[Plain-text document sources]
==============================
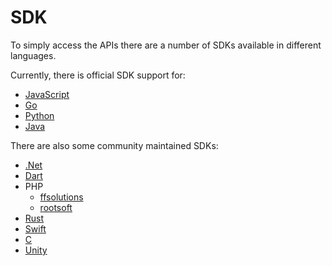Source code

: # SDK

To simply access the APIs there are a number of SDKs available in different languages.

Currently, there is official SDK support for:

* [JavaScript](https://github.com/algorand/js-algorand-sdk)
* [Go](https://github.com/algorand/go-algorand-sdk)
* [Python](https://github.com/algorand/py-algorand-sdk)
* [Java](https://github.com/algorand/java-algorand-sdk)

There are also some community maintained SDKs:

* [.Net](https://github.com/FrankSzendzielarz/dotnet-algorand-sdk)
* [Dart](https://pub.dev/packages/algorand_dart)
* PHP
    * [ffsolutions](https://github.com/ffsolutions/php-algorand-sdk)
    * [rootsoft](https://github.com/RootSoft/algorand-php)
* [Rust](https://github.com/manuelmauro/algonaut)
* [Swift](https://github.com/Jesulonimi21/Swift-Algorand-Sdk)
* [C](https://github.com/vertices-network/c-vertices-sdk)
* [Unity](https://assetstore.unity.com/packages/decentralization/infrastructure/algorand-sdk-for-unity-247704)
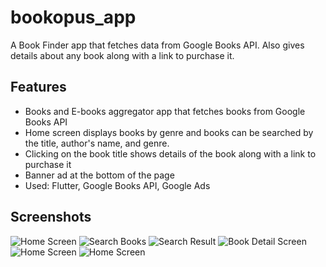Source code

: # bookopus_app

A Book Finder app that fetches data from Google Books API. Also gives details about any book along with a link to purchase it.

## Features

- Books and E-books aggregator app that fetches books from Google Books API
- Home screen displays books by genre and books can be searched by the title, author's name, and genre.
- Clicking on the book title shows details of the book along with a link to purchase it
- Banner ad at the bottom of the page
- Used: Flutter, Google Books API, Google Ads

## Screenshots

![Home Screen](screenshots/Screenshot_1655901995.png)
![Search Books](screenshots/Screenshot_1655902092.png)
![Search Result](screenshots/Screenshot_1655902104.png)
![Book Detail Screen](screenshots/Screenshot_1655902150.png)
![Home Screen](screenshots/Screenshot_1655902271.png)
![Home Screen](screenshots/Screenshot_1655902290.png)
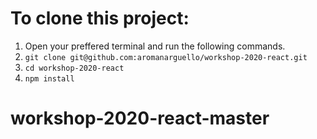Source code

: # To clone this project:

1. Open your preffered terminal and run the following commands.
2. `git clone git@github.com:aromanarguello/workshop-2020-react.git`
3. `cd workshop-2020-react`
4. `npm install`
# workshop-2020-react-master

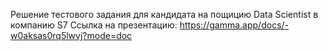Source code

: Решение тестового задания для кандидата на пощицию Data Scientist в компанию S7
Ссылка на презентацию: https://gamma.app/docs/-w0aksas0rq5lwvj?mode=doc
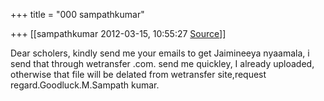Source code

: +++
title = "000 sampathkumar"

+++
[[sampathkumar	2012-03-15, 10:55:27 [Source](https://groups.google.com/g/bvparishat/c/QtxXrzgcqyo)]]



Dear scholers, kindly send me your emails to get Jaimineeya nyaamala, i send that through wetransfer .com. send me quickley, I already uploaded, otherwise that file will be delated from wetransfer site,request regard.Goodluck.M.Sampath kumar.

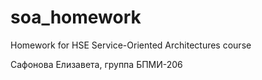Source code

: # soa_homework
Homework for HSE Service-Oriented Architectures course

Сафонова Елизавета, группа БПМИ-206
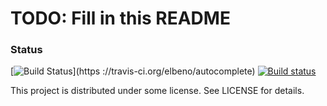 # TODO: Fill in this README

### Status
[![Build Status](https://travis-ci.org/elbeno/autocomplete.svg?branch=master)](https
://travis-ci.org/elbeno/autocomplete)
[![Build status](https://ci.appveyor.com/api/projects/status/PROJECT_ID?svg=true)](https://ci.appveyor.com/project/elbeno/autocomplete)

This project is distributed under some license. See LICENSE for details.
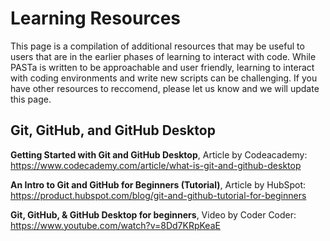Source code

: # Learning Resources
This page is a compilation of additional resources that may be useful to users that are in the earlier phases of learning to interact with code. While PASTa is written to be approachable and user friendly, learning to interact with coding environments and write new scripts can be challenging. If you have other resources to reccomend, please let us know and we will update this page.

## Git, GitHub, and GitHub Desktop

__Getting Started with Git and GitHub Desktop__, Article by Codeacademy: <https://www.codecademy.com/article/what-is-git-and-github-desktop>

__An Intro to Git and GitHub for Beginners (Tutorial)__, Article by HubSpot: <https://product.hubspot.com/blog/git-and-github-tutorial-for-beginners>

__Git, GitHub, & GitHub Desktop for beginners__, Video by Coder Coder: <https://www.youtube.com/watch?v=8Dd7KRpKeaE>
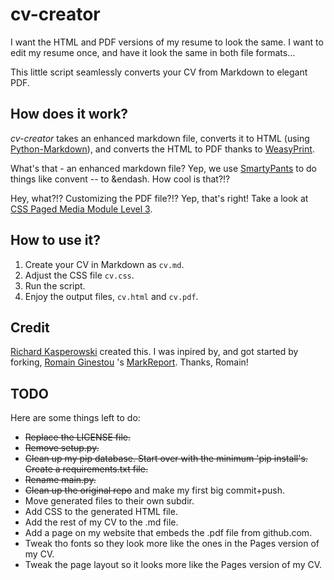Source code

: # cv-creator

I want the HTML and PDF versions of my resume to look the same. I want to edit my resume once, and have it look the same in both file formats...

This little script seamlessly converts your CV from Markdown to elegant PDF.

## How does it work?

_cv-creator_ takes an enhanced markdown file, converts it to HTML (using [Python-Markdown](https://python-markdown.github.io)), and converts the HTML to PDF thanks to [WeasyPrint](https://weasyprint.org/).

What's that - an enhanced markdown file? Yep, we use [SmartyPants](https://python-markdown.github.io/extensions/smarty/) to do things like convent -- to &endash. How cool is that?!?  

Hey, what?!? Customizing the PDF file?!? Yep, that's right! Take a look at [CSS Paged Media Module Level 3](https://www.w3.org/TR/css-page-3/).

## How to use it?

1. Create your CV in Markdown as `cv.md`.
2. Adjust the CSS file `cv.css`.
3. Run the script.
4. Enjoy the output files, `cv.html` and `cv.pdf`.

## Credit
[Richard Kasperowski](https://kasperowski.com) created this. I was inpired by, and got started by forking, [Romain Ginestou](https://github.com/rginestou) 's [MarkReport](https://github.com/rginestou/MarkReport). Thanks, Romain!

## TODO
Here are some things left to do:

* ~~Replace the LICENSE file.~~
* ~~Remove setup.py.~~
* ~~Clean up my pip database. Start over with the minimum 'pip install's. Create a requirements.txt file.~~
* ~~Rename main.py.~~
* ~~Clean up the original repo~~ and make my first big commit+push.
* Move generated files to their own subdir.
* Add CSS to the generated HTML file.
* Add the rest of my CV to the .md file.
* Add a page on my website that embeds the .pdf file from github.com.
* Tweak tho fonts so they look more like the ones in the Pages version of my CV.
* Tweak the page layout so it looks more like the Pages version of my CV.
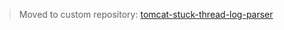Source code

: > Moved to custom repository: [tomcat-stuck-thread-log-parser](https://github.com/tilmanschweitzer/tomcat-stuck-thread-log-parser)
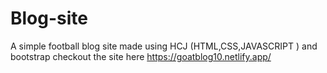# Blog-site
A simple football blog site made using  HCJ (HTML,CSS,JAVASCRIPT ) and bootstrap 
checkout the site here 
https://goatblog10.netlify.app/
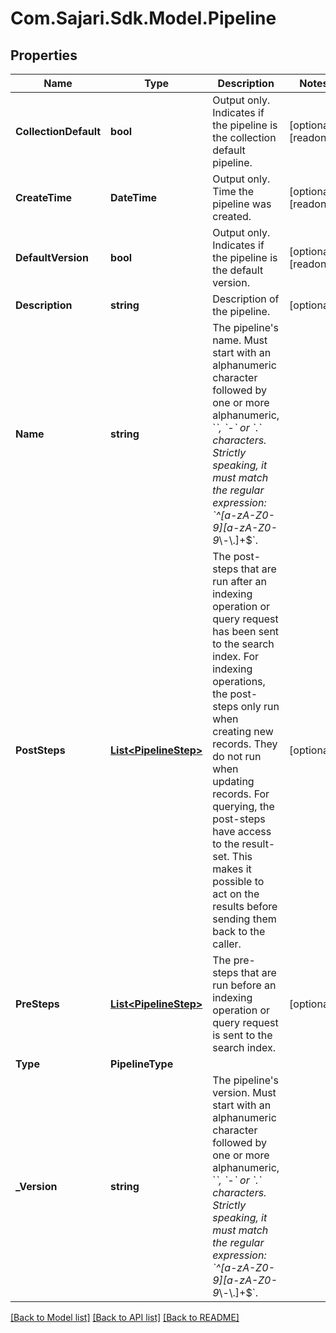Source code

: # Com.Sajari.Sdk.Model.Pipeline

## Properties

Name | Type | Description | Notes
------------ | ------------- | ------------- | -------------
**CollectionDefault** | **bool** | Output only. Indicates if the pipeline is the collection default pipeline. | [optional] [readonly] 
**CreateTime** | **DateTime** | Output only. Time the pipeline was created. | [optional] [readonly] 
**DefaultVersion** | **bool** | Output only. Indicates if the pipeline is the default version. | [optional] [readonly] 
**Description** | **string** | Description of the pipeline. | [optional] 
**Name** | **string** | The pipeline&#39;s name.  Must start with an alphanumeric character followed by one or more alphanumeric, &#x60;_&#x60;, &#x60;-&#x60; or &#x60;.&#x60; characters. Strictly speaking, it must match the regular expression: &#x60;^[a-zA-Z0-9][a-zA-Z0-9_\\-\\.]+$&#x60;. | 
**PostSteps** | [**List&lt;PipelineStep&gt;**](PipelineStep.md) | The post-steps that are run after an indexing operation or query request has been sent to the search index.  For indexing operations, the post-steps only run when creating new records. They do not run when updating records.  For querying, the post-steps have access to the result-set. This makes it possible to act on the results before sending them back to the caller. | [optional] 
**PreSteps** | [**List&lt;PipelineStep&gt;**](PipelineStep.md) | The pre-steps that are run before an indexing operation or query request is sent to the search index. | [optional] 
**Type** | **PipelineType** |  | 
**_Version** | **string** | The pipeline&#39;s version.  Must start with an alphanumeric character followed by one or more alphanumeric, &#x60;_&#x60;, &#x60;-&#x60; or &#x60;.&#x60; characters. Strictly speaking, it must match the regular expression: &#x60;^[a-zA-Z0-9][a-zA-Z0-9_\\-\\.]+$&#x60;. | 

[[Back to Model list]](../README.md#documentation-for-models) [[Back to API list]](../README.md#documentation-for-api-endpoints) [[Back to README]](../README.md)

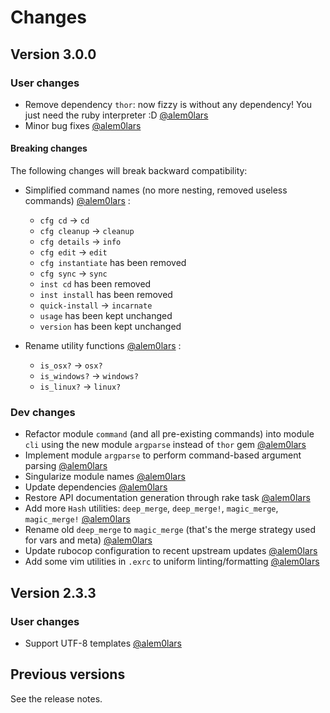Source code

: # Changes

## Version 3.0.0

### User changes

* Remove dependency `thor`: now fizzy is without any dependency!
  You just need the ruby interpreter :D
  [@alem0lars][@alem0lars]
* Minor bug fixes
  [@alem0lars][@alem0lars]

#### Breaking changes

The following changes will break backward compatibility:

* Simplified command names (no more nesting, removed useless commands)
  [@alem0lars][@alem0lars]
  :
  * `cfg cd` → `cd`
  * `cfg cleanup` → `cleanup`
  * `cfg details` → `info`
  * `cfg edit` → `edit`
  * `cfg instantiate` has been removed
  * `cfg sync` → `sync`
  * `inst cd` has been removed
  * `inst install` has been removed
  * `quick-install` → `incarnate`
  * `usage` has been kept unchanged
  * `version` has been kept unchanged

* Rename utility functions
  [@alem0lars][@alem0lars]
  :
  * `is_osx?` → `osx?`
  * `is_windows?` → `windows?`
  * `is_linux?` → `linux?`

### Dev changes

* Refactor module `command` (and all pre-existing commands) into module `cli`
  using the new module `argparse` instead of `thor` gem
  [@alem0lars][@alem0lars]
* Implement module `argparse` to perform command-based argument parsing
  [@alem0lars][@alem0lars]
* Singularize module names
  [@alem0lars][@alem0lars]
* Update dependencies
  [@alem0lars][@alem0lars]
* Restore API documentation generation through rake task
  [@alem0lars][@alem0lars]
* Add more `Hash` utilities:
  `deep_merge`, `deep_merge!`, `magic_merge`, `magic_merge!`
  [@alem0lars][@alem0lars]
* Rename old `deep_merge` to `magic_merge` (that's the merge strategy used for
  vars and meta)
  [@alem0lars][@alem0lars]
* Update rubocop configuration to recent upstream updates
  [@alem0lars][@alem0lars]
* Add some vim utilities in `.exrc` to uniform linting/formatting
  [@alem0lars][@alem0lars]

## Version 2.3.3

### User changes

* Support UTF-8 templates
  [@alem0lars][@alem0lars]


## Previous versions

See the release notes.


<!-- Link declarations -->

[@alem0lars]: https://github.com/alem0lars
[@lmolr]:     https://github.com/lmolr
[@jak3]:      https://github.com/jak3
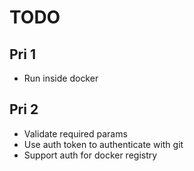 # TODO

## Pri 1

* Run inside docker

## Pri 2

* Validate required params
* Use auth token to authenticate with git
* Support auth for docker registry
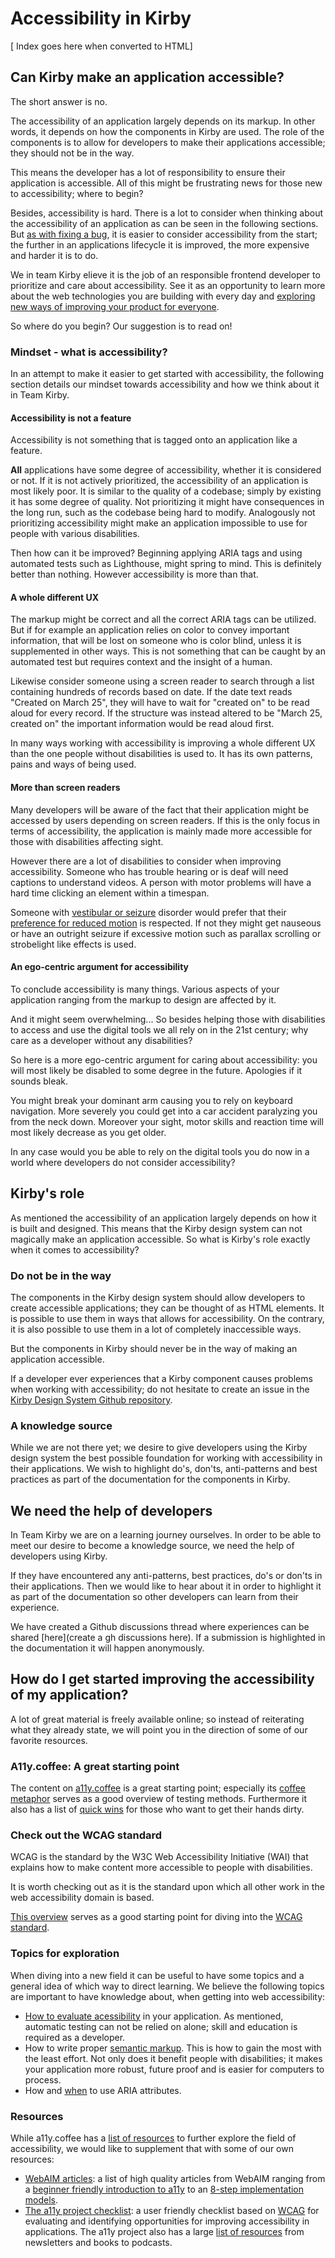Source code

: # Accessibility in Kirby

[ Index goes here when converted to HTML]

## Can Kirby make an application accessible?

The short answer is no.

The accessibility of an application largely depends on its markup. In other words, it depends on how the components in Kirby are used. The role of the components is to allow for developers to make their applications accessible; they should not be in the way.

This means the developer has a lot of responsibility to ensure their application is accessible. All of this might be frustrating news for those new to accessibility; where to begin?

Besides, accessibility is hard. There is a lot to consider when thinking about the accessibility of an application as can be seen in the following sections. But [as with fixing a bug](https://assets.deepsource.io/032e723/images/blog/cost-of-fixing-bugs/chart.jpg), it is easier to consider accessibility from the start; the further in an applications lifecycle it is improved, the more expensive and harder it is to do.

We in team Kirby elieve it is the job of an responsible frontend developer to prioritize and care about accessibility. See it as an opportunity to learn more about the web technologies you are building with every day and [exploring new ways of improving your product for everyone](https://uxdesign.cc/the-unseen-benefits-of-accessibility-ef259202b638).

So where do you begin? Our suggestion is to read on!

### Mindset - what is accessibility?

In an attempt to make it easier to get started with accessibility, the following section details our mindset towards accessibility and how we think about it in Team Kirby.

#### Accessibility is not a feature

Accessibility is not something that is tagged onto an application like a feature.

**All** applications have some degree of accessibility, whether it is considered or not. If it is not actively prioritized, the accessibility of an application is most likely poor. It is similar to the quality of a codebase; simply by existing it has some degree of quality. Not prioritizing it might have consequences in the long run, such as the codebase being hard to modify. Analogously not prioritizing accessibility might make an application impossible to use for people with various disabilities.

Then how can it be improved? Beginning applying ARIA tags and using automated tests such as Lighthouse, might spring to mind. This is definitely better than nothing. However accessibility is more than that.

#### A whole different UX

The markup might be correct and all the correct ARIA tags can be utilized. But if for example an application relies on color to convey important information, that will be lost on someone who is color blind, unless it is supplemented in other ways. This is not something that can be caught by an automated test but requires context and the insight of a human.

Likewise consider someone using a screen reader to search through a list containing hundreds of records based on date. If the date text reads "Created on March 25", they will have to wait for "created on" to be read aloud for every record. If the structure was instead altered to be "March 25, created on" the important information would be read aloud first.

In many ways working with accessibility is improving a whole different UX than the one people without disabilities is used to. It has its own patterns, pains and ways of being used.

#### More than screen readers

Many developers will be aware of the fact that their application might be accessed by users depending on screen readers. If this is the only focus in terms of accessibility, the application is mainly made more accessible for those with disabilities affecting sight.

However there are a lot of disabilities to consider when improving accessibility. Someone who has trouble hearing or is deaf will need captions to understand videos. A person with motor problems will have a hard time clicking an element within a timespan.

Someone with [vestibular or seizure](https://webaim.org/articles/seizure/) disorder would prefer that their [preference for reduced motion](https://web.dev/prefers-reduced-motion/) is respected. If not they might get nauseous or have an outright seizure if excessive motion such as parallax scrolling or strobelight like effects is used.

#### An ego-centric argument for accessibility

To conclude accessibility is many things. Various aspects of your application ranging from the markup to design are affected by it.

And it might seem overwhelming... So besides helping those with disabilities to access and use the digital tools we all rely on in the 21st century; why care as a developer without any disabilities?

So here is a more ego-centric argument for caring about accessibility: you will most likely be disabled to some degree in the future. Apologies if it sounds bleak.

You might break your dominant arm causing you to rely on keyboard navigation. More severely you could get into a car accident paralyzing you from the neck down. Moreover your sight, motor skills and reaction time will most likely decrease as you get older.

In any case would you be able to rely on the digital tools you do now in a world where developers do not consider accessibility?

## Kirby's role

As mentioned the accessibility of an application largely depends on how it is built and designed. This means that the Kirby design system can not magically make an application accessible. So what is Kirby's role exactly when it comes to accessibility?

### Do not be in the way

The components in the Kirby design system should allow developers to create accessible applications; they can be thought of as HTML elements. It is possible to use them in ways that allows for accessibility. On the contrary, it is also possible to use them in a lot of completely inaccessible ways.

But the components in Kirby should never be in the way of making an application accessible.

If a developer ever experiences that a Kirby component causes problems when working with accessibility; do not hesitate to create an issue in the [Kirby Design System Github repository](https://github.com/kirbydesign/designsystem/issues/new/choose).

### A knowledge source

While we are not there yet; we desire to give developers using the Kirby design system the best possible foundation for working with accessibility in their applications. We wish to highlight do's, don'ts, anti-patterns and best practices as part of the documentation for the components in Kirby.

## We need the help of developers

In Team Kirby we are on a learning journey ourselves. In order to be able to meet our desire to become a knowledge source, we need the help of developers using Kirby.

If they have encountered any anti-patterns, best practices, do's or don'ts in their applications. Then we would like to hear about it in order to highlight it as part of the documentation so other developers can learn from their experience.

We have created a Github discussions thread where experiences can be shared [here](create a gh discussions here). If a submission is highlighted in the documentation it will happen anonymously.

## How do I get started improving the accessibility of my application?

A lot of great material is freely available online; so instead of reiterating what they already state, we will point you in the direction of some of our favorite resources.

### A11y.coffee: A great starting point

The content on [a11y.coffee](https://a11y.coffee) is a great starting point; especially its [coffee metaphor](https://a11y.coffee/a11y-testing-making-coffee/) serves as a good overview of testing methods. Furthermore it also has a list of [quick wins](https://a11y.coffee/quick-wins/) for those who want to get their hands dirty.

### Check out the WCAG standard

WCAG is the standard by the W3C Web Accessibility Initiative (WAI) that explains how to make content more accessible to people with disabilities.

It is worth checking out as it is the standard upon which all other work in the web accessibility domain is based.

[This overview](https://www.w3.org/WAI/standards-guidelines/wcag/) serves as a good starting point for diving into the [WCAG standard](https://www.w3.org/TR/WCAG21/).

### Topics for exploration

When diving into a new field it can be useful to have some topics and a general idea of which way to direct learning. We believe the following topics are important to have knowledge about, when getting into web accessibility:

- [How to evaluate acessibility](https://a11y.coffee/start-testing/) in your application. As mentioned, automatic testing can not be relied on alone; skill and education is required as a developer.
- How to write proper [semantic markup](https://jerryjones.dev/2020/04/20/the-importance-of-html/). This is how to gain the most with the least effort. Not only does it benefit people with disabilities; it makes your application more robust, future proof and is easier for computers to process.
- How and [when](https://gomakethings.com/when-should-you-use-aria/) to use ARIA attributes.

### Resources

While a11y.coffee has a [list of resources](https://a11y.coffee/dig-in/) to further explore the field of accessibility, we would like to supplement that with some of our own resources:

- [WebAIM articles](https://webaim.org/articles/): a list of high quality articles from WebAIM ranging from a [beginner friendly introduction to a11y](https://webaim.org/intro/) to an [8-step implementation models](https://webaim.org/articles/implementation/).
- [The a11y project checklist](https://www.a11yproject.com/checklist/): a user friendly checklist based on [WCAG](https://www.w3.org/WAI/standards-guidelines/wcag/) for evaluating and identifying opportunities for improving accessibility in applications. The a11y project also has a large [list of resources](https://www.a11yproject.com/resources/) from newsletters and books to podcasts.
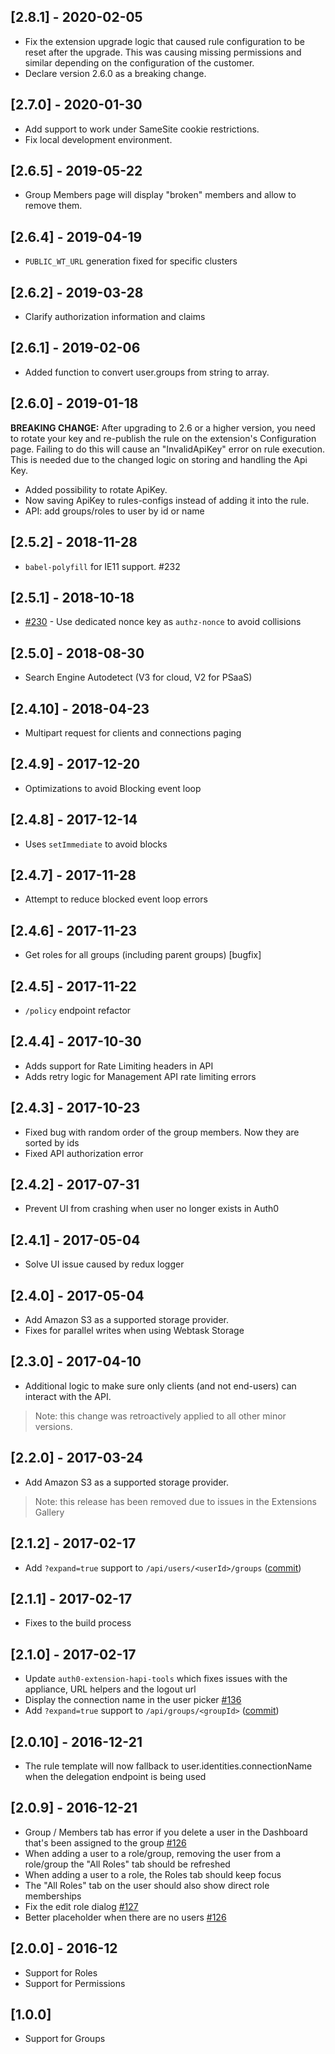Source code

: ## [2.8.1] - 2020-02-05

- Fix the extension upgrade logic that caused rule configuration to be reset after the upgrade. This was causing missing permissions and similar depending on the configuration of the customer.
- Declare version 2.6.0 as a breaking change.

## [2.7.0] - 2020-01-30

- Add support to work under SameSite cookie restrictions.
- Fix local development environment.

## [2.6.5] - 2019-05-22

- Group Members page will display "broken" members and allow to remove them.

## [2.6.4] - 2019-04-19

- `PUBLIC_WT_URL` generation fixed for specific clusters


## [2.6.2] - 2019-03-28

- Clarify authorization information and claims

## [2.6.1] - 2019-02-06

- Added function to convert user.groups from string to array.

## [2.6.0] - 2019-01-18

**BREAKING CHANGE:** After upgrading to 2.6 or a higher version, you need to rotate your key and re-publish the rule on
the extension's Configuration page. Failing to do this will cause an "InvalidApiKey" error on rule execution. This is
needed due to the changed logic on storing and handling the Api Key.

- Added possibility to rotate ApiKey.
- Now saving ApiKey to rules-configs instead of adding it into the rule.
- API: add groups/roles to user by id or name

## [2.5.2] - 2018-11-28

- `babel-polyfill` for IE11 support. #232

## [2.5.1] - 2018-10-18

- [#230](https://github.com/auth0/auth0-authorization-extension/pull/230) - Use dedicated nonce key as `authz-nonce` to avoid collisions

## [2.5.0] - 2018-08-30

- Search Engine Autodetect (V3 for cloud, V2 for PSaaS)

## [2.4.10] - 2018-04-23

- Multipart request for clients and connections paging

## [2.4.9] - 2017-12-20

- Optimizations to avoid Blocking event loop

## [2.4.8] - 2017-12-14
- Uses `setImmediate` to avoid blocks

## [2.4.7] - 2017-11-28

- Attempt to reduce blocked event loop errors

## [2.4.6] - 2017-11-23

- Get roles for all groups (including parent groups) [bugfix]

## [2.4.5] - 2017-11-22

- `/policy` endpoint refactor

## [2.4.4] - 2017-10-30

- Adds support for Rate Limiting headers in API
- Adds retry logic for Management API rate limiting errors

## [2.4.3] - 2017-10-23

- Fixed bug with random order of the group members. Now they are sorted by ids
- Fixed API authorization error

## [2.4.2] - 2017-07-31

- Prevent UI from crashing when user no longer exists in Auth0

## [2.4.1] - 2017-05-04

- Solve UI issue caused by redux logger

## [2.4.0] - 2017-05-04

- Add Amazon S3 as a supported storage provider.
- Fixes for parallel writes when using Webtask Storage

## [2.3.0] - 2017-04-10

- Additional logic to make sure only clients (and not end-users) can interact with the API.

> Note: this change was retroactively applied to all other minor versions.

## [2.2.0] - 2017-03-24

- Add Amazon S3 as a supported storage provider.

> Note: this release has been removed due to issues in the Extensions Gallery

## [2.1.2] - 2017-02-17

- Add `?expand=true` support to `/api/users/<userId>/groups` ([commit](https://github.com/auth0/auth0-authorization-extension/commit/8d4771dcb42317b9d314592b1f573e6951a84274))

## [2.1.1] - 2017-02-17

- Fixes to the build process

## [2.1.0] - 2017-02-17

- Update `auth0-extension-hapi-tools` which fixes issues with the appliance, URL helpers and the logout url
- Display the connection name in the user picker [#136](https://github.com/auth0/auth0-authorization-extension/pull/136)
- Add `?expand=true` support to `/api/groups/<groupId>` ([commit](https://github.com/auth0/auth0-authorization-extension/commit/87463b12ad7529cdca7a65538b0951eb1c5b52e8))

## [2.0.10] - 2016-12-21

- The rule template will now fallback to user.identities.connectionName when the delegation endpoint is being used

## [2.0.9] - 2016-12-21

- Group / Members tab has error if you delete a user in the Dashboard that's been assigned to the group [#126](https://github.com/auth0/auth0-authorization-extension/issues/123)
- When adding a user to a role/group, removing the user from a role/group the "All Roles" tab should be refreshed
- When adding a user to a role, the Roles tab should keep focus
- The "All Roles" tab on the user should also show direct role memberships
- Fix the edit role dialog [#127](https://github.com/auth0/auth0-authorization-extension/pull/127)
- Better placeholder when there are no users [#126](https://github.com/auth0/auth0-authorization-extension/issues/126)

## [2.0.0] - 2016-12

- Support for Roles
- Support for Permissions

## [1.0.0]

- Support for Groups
==============================
— REQUIREMENT —
Out of the data above, set down the lines from the one with "## [2.4.1] - 2017-05-04" to the one with "the Extensions Gallery", both included, exactly as written and with no additions.

— WRITTEN RESPONSE —
## [2.4.1] - 2017-05-04

- Solve UI issue caused by redux logger

## [2.4.0] - 2017-05-04

- Add Amazon S3 as a supported storage provider.
- Fixes for parallel writes when using Webtask Storage

## [2.3.0] - 2017-04-10

- Additional logic to make sure only clients (and not end-users) can interact with the API.

> Note: this change was retroactively applied to all other minor versions.

## [2.2.0] - 2017-03-24

- Add Amazon S3 as a supported storage provider.

> Note: this release has been removed due to issues in the Extensions Gallery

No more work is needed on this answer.